_EXTRACTED MATERIAL:_
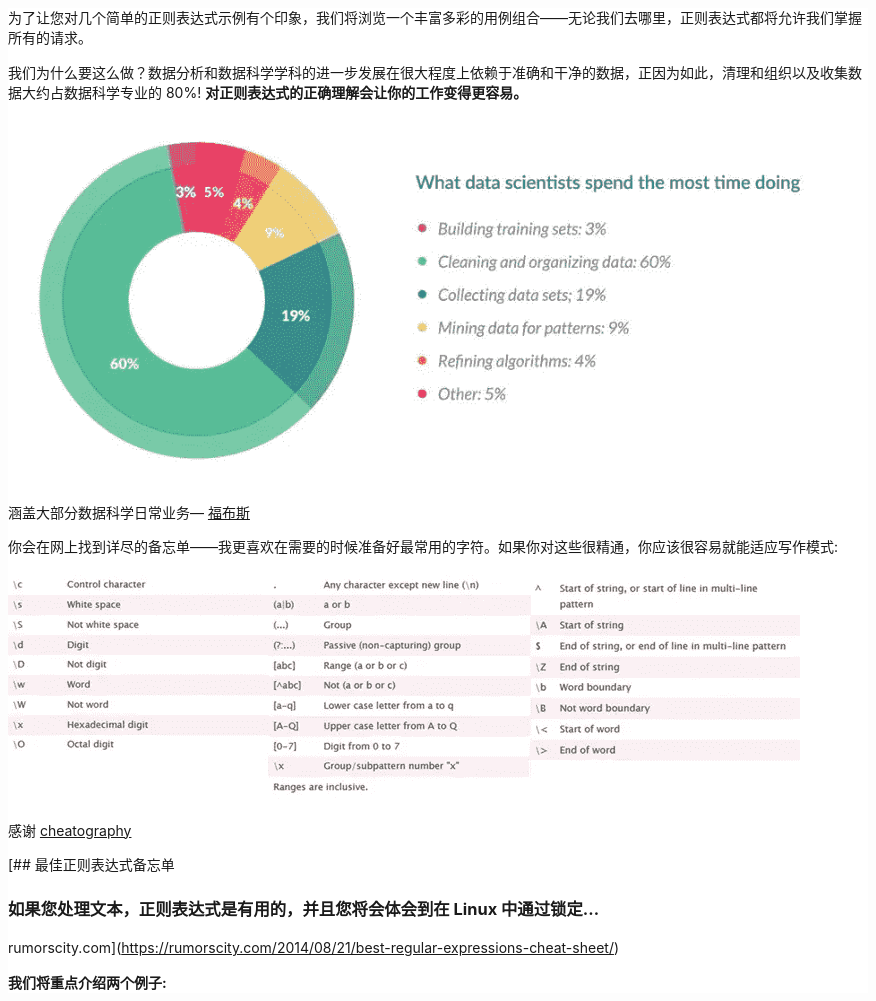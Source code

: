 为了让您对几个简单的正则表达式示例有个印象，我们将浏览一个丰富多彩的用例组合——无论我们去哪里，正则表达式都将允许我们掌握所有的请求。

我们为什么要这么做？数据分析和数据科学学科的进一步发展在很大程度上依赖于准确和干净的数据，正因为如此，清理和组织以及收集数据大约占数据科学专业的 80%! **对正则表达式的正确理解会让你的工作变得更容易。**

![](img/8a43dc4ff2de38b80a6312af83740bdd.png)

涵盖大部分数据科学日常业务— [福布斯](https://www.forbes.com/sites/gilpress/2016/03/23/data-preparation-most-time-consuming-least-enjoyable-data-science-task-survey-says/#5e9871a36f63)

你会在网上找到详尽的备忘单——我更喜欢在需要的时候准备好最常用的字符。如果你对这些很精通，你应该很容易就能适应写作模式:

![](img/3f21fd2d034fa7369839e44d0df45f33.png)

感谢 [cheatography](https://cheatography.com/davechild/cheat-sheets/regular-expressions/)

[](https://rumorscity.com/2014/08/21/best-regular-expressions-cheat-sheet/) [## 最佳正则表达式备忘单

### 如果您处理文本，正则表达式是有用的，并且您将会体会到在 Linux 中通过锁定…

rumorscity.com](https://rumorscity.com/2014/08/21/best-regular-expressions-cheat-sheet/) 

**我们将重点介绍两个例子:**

_WHAT YOU NEED TO DO:_ Print the listing exactly. No pictures belong in the copy.

_RESPONSE:_
Source code

: 为了让您对几个简单的正则表达式示例有个印象，我们将浏览一个丰富多彩的用例组合——无论我们去哪里，正则表达式都将允许我们掌握所有的请求。

我们为什么要这么做？数据分析和数据科学学科的进一步发展在很大程度上依赖于准确和干净的数据，正因为如此，清理和组织以及收集数据大约占数据科学专业的 80%! **对正则表达式的正确理解会让你的工作变得更容易。**

![](img/8a43dc4ff2de38b80a6312af83740bdd.png)

涵盖大部分数据科学日常业务— [福布斯](https://www.forbes.com/sites/gilpress/2016/03/23/data-preparation-most-time-consuming-least-enjoyable-data-science-task-survey-says/#5e9871a36f63)

你会在网上找到详尽的备忘单——我更喜欢在需要的时候准备好最常用的字符。如果你对这些很精通，你应该很容易就能适应写作模式:

![](img/3f21fd2d034fa7369839e44d0df45f33.png)

感谢 [cheatography](https://cheatography.com/davechild/cheat-sheets/regular-expressions/)

[](https://rumorscity.com/2014/08/21/best-regular-expressions-cheat-sheet/) [## 最佳正则表达式备忘单

### 如果您处理文本，正则表达式是有用的，并且您将会体会到在 Linux 中通过锁定…

rumorscity.com](https://rumorscity.com/2014/08/21/best-regular-expressions-cheat-sheet/) 

**我们将重点介绍两个例子:**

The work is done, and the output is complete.